Beautiful sunshine in London, gradually becoming
overcast as we cross the South Downs. I last heard of Arundel -- where I have never
been before -- when on holiday as a nine-year-old
in Southsea, in the summer of 1947. That was when
the Joan Woodward murder case filled the
headlines (murders, in those pre-immigration,
capital-punishment years, were a sensational
rarity). They had found her body in the Castle
grounds. At the time, I collected all the press
reports on the search for the murderer -- my
clippings books have all, oddly, been seized along
with the rest of my archives by the official
Trustee in May 2002. The police knew who Joan's
murderer was but could not nail him, and it was
never resolved. My three passengers are like schoolchildren on a
summer outing. We stop for a coffee at a gas
station; the forecourt is in uproar at the new gas
prices, 81p a liter (about $5 a gallon, up one
percent). The Asian proprietor explains in his
thin, reedy voice that his machine does not work;
my passengers vanish for half an hour towards
different patisseries and cafes, before I can stop
them. M. has not seen green fields for years; wants
to see furrows. A. lectures her that farmers
plough and sow in the winter, not late spring. I am
a townie now, would not have known that either. A look at the map reveals how crazy H. or his
local people are in fixing Horsham as the
rendezvous point -- it is a good 40 miles from
Arundel. The meeting point should be within walking
distance of the lecture! Before we enter Arundel,
hideously late, I removed all visible signs of my
ownership of the car -- the Westminster permits,
etc., -- to the puzzlement of my rather naïve
passengers; I explained the logic behind such
thinking ahead.
WE arrive in the town centre at three, to find the
Norfolk Arms already besieged by the enemy rabble,
and every window on the first floor crowded with
young people hanging out to watch the sport. I
drive straight past, and park opposite the
Castle. A., having drunk a lot of fashionable bottled
water al the way down here, pronounces that he has
to go for a less fashionable pee; Belinda walks
smartly downhill to check out the Arms; Lady M.

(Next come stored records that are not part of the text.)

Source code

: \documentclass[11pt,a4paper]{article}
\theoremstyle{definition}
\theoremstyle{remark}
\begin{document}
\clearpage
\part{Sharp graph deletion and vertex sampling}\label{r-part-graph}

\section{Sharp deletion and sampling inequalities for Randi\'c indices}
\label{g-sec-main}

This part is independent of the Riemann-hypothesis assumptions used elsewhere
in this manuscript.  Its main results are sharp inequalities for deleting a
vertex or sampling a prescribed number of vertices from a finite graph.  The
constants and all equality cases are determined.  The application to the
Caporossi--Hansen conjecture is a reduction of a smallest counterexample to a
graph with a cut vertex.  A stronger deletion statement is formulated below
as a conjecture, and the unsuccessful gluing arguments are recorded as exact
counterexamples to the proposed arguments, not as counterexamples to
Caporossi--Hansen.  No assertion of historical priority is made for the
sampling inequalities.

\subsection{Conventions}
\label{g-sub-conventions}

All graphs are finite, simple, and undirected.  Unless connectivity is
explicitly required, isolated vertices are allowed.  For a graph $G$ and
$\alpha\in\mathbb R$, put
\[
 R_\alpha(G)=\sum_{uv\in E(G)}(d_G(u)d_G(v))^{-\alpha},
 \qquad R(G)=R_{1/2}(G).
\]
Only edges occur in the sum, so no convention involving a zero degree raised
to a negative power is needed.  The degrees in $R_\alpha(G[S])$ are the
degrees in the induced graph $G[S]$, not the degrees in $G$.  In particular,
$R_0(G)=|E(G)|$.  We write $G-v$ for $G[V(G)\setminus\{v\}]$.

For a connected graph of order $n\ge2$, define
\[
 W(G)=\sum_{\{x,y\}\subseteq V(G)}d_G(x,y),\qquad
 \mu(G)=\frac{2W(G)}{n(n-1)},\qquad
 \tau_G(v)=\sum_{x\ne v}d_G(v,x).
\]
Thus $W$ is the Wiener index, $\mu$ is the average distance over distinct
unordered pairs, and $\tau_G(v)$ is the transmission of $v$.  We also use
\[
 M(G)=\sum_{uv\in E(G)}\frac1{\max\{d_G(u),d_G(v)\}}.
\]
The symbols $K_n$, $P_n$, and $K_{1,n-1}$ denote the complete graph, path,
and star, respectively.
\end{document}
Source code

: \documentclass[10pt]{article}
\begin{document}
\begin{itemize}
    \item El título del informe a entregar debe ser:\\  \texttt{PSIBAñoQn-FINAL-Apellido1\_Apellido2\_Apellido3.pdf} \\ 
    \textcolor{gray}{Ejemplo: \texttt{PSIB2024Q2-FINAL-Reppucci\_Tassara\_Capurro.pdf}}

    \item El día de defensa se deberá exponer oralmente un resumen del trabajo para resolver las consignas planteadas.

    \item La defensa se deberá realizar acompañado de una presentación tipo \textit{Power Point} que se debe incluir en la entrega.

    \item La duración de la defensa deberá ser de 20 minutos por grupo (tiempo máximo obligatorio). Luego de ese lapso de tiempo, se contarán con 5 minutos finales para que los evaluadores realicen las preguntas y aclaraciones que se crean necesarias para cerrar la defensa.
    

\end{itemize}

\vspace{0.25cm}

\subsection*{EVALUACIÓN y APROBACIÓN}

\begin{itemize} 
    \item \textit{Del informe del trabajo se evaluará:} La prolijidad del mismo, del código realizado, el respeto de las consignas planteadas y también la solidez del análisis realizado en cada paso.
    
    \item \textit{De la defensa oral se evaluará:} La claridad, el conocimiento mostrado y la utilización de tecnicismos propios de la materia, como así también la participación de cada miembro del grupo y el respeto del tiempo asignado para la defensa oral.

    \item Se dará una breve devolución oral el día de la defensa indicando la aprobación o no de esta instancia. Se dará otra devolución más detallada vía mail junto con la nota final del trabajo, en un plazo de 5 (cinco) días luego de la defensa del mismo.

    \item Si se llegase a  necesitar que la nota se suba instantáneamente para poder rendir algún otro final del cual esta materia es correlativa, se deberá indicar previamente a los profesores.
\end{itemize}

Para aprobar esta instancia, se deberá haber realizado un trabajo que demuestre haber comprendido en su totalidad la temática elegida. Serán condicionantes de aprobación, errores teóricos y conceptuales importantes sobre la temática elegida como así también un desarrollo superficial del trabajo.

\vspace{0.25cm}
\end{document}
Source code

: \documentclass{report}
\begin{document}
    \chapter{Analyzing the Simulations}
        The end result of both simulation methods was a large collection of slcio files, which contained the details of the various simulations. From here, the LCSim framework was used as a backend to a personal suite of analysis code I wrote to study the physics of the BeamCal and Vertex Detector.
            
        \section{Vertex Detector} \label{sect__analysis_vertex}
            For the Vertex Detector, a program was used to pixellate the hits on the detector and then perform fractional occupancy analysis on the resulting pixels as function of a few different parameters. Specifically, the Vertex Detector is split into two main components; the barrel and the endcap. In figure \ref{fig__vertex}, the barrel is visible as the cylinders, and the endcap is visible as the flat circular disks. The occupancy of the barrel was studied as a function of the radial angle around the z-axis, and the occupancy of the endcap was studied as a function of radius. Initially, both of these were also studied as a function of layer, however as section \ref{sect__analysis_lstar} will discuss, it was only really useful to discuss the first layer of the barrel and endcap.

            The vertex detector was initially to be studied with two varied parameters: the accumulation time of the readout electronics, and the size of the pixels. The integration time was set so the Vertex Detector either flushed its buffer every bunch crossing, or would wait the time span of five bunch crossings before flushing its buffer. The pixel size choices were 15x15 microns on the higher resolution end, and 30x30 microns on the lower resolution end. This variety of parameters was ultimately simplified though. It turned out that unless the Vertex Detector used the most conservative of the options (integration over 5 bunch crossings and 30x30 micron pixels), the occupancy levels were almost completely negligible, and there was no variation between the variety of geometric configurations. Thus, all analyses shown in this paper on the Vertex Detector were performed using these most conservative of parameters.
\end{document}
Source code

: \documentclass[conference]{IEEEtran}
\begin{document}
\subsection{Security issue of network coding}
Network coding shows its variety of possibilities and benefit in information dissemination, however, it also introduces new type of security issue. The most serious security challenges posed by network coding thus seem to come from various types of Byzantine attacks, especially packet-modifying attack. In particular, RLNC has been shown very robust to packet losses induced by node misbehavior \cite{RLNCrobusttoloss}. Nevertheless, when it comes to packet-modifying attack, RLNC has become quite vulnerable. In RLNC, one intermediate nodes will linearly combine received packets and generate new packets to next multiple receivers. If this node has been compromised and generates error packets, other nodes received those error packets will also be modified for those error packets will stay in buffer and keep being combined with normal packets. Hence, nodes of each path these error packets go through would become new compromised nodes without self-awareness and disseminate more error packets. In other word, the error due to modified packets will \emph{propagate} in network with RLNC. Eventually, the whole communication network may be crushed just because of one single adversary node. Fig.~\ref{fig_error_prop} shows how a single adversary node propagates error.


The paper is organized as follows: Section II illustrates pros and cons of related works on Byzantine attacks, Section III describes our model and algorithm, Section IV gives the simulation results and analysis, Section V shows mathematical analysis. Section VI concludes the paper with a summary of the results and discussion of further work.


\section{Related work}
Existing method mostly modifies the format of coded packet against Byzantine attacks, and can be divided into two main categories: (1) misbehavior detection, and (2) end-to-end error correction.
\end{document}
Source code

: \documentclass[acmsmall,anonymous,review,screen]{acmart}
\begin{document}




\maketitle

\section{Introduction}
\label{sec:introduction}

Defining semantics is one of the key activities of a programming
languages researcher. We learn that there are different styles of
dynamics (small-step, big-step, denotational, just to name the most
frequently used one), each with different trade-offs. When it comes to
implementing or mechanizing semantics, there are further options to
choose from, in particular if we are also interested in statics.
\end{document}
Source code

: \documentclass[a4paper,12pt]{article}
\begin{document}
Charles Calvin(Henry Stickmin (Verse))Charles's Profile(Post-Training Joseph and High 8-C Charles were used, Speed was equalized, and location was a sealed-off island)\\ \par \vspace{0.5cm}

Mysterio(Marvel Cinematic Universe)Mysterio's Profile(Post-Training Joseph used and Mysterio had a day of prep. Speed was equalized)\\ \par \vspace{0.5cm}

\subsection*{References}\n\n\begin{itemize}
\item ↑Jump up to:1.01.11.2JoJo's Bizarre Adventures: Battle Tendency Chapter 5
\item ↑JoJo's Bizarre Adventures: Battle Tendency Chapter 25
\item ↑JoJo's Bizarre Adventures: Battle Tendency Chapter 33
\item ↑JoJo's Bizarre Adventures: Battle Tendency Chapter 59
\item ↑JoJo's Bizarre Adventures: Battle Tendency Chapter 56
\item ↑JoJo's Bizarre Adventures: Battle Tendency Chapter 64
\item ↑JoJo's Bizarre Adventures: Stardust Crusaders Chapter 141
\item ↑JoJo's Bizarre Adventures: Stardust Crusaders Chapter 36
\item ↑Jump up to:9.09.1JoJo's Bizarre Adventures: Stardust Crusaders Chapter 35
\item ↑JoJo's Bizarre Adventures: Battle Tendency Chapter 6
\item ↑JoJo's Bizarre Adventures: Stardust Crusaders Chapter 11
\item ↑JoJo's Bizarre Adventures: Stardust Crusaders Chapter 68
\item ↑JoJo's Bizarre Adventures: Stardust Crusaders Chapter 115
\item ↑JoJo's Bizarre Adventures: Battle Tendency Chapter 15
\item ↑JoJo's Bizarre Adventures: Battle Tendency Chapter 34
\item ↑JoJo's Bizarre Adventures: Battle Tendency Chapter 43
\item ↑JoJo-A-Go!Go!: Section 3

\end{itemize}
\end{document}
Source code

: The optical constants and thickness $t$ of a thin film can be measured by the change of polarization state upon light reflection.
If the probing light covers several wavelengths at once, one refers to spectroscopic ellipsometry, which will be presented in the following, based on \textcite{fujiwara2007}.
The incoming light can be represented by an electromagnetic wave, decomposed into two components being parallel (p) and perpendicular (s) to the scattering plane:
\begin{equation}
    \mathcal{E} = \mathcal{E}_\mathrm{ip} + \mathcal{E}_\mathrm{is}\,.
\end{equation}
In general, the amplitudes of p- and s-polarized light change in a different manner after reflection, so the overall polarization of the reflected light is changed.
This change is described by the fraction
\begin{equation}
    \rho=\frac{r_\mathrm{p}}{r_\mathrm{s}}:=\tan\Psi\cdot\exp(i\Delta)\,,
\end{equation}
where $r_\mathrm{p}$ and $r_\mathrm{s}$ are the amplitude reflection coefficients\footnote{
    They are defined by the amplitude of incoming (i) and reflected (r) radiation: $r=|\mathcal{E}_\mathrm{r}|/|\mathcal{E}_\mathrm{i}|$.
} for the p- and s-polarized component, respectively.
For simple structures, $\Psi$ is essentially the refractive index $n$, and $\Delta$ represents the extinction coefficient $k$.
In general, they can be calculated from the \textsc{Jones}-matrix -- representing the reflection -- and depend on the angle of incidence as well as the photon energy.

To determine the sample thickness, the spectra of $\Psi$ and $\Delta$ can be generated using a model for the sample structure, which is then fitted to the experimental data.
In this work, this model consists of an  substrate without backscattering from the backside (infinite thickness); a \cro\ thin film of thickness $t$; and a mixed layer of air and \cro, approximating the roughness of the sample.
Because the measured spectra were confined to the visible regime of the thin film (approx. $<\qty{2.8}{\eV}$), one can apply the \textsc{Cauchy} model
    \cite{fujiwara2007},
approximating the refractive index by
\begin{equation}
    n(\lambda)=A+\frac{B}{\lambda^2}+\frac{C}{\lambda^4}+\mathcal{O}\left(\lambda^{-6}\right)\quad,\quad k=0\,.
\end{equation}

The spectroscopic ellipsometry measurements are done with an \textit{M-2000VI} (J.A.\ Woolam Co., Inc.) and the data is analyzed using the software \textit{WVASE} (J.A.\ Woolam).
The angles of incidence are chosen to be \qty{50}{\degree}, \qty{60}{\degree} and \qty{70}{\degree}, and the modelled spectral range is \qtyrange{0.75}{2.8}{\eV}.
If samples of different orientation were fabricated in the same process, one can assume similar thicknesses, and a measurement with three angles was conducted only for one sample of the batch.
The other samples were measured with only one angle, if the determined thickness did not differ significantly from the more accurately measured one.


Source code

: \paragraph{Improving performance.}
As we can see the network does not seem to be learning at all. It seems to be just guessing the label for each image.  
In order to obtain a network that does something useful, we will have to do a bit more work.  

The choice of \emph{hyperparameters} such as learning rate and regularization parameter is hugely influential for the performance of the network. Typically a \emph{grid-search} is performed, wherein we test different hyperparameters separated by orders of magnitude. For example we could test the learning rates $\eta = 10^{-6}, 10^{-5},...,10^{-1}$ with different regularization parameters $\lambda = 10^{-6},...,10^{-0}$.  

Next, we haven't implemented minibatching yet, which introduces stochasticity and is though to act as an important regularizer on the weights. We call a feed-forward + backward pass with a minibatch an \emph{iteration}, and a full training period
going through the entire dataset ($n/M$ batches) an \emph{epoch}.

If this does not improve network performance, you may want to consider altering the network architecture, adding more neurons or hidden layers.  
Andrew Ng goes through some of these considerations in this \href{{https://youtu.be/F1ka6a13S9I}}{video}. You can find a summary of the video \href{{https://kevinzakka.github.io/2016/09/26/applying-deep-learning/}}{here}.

meanwhile phones the Arms receptionist, who informs
her after a whispered conversation elsewhere, that
there is no meeting booked there today (a lie), and
they had never heard of the "William Cobbett Club"
etc. Well they banked its cheque, they will find.
Quoi de neuf. What else is new. I suggest that we drive straight back to London,
as H. has not vouchsafed the identity of the
alternate location to me. On his return twenty
minutes later, A. says he has spotted H., but he
went for his urgent pee first and when he emerged,
no doubt adjusting his dress, H. had vanished. Not
helpful. Belinda struggles back up the castle hill to the
car fifteen minutes later, and has to sit in the
back seat puffing for five minutes before she can
even speak. She has spoken to a helpful young
"nazi", as she says, and there he is coming up the
hill even as she speaks. I instruct her lock her
door and window, and we will be out of here -- even
without A. and Lady M. "No," she reassures me. "He
is one of ours." He doesn't look like one of mine. He has a black
motorbike crash helmet, a ring in one ear, and the
slightly pink, puffy features of a homo. And no, he
doesn't know where the alternate location is, nor
does he even know H., which seems odd me. Before
departing, he evidently made a note of our car's
license tag. The two others now return. The hotel has
cancelled the booking. They agree with me to return
to London at once. It is not an easy town to exit
from, we do a circuit, over two river bridges and
back to the High Street, and park opposite a police
station five hundred yards from the Norfolk Arms.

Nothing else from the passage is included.